A short-term wind speed prediction method utilizing novel hybrid deep learning algorithms to correct numerical weather forecasting

•A novel hybrid short-term wind speed prediction method is proposed to correct numerical weather forecasting (WRF).•Feature selection and decomposition are conducted by PCC and CEEMDAN algorithm to obtain a high forecasting accuracy.•CNN-BLSTM optimized by AM and GS algorithms is utilized to extract the spatial and temporal correlation features and realize wind speed forecasting.•The proposed method outperforms other comparative models both in single-step and multi-step forecasting.

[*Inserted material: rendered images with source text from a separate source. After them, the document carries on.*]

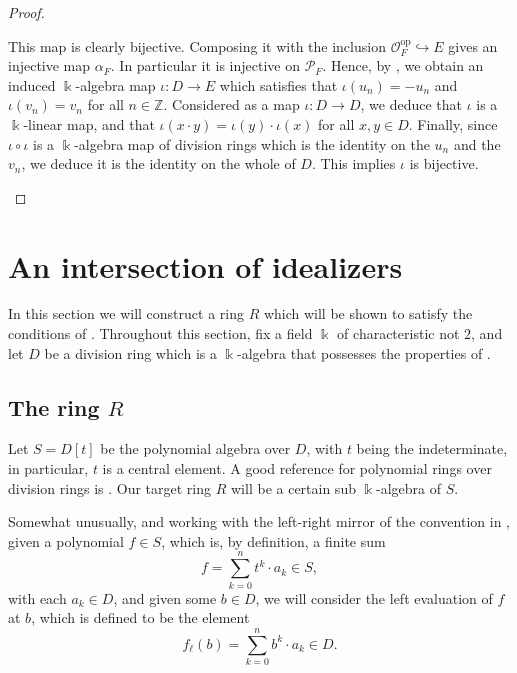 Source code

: \documentclass{amsart}
\theoremstyle{definition}
\newcommand{\inj}{\hookrightarrow}
\newcommand{\opn}{\operatorname}
\renewcommand{\k}{\Bbbk}
\numberwithin{equation}{section}
\begin{document}
\begin{proof}
\begin{enumerate}
This map is clearly bijective. Composing it with the inclusion $\mathcal{O}_F^{\opn{op}} \inj E$ gives an injective map $\alpha_F$.
In particular it is injective on $\mathcal{P}_F$.
Hence, by ,
we obtain an induced $\k$-algebra map $\iota:D \to E$ which satisfies that $\iota(u_n) = -u_n$ and $\iota(v_n) = v_n$ for all $n \in \mathbb{Z}$. 
Considered as a map $\iota:D\to D$,
we deduce that $\iota$ is a $\k$-linear map,
and that $\iota(x\cdot y) = \iota(y)\cdot \iota(x)$ for all $x,y \in D$.
Finally, since $\iota\circ \iota$ is a $\k$-algebra map of division rings which is the identity on the $u_n$ and the $v_n$,
we deduce it is the identity on the whole of $D$.
This implies $\iota$ is bijective.
\end{enumerate}
\end{proof}

\section{An intersection of idealizers}\label{sec:R}

In this section we will construct a ring $R$ which will be shown to satisfy the conditions of .
Throughout this section, fix a field $\k$ of characteristic not $2$,
and let $D$ be a division ring which is a $\k$-algebra that possesses the properties of .

\subsection{The ring $R$}
Let $S = D[t]$ be the polynomial algebra over $D$,
with $t$ being the indeterminate, in particular, $t$ is a central element.
A good reference for polynomial rings over division rings is \cite[Section 16]{Lam}. 
Our target ring $R$ will be a certain sub $\k$-algebra of $S$.

Somewhat unusually, and working with the left-right mirror of the convention in \cite{Lam},
given a polynomial $f \in S$,
which is, by definition, a finite sum
\[
f = \sum_{k=0}^n t^k \cdot a_k \in S,
\]
with each $a_k \in D$, 
and given some $b \in D$,
we will consider the left evaluation of $f$ at $b$,
which is defined to be the element
\[
f_{\ell}(b) = \sum_{k=0}^n b^k \cdot a_k \in D.
\]
\end{document}
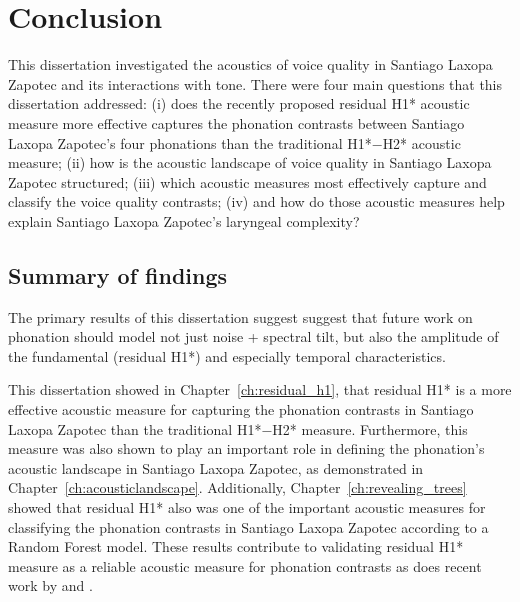 \chapter{Conclusion} \label{ch:conclusion}


This dissertation investigated the acoustics of voice quality in Santiago Laxopa Zapotec and its interactions with tone. There were four main questions that this dissertation addressed: (i) does the recently proposed residual H1* acoustic measure more effective captures the phonation contrasts between Santiago Laxopa Zapotec's four phonations than the traditional H1*$-$H2* acoustic measure; (ii) how is the acoustic landscape of voice quality in Santiago Laxopa Zapotec structured; (iii) which acoustic measures most effectively capture and classify the voice quality contrasts; (iv) and how do those acoustic measures help explain Santiago Laxopa Zapotec's laryngeal complexity? 

\section{Summary of findings}\label{sec:summary_of_findings}
The primary results of this dissertation suggest suggest that future work on phonation should model not just noise + spectral tilt, but also the amplitude of the fundamental (residual H1*) and especially temporal characteristics. 

This dissertation showed in Chapter~\ref{ch:residual_h1}, that  residual H1* is a more effective acoustic measure for capturing the phonation contrasts in Santiago Laxopa Zapotec than the traditional H1*$-$H2* measure. Furthermore, this measure was also shown to play an important role in defining the phonation's acoustic landscape in Santiago Laxopa Zapotec, as demonstrated in Chapter~\ref{ch:acousticlandscape}. Additionally, Chapter~\ref{ch:revealing_trees} showed that residual H1* also was one of the important acoustic measures for classifying the phonation contrasts in Santiago Laxopa Zapotec according to a Random Forest model. These results contribute to validating  residual H1* measure as a reliable acoustic measure for phonation contrasts as does recent work by \citet{chaiPhoneticsGlottalizedPhonations2023} and \citet{garellekMarginsPhonologyPhonetics2025}. 

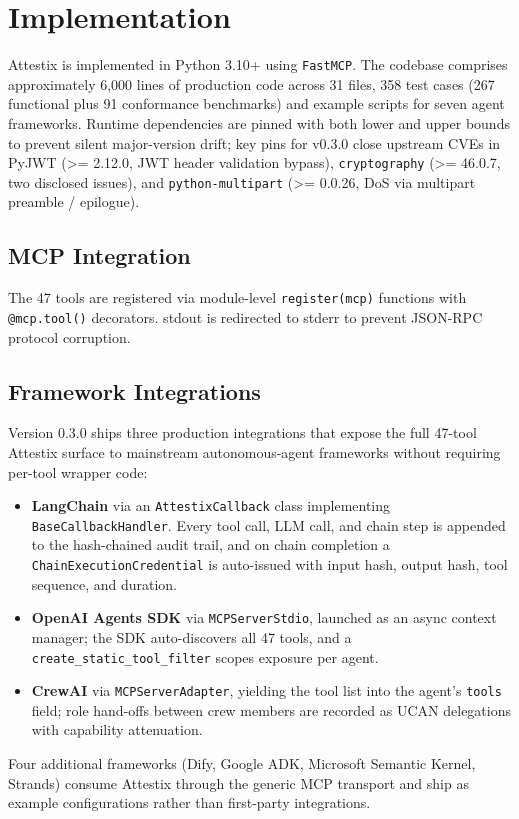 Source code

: \documentclass[conference]{IEEEtran}
\begin{document}
\section{Implementation}
\label{sec:implementation}

Attestix is implemented in Python 3.10+ using \texttt{FastMCP}. The codebase comprises approximately 6,000 lines of production code across 31 files, 358 test cases (267 functional plus 91 conformance benchmarks) and example scripts for seven agent frameworks. Runtime dependencies are pinned with both lower and upper bounds to prevent silent major-version drift; key pins for v0.3.0 close upstream CVEs in PyJWT (\textgreater= 2.12.0, JWT header validation bypass), \texttt{cryptography} (\textgreater= 46.0.7, two disclosed issues), and \texttt{python-multipart} (\textgreater= 0.0.26, DoS via multipart preamble / epilogue).

\subsection{MCP Integration}

The 47 tools are registered via module-level \texttt{register(mcp)} functions with \texttt{@mcp.tool()} decorators. stdout is redirected to stderr to prevent JSON-RPC protocol corruption.

\subsection{Framework Integrations}
\label{sec:framework-integrations}

Version 0.3.0 ships three production integrations that expose the full 47-tool Attestix surface to mainstream autonomous-agent frameworks without requiring per-tool wrapper code:
\begin{itemize}
    \item \textbf{LangChain} via an \texttt{AttestixCallback} class implementing \texttt{BaseCallbackHandler}. Every tool call, LLM call, and chain step is appended to the hash-chained audit trail, and on chain completion a \texttt{ChainExecutionCredential} is auto-issued with input hash, output hash, tool sequence, and duration.
    \item \textbf{OpenAI Agents SDK} via \texttt{MCPServerStdio}, launched as an async context manager; the SDK auto-discovers all 47 tools, and a \texttt{create\_static\_tool\_filter} scopes exposure per agent.
    \item \textbf{CrewAI} via \texttt{MCPServerAdapter}, yielding the tool list into the agent's \texttt{tools} field; role hand-offs between crew members are recorded as UCAN delegations with capability attenuation.
\end{itemize}
Four additional frameworks (Dify, Google ADK, Microsoft Semantic Kernel, Strands) consume Attestix through the generic MCP transport and ship as example configurations rather than first-party integrations.
\end{document}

The accuracy of the wind speed prediction is of crucial significance for the operation and dispatch of the power grid system reasonably. However, wind speed is so random and intermittent that the accuracy of wind speed prediction always remains unsatisfactory. Moreover, the coupling relationship between other meteorological variables and wind speed in the time and frequency domains has rarely been studied. Subsequently, a hybrid wind speed prediction model based on weather research and forecasting (WRF) simulation is proposed according to a multivariate data decomposition method and deep learning algorithm optimized by an attention mechanism and a grid search algorithm. Firstly, the WRF simulation is utilized to obtain the predicted wind speed and other meteorological variables are also extracted from WRF different domains. Furthermore, the pearson correlation coefficient (PCC) method is adopted to select principal meteorological variables as the input series. Additionally, the complete ensemble empirical mode decomposition with adaptive noise (CEEMDAN) method decomposes input series and historical data into respective intrinsic mode functions (IMFs). Then, a new hybrid deep learning model, combining a convolutional neural network (CNN) and a bidirectional long short-term memory network (BLSTM) optimized via an attention mechanism (AM) and a grid search method (GS), is proposed to predict the error and correct the wind speed from WRF innermost domain. Finally, the validation case study is conducted to verify the effectiveness of the proposed model. The results indicate that the proposed model outperforms other comparative models in terms of single-step and multi-step wind speed prediction. Specifically, the values of the mean absolute error (MAE), the mean absolute percentage error (MAPE), and the root mean square error (RMSE) are 0.1042 m/s, 4.63% and 0.1309 m/s after correction, decreased by 94.13%, 91.75% and 93.93%, respectively, compared to those without correction.